• _THE TASK_: Find "matches letter a." in the data, then restate the line it sits in and every later line word for word, ending with the last line.
**** MATERIAL SHOWN ****
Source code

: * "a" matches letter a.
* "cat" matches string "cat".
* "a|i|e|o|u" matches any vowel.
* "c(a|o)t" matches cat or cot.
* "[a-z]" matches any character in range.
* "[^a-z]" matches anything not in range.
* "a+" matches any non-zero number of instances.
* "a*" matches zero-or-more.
****
• _YOUR SOLUTION_:
: * "a" matches letter a.
* "cat" matches string "cat".
* "a|i|e|o|u" matches any vowel.
* "c(a|o)t" matches cat or cot.
* "[a-z]" matches any character in range.
* "[^a-z]" matches anything not in range.
* "a+" matches any non-zero number of instances.
* "a*" matches zero-or-more.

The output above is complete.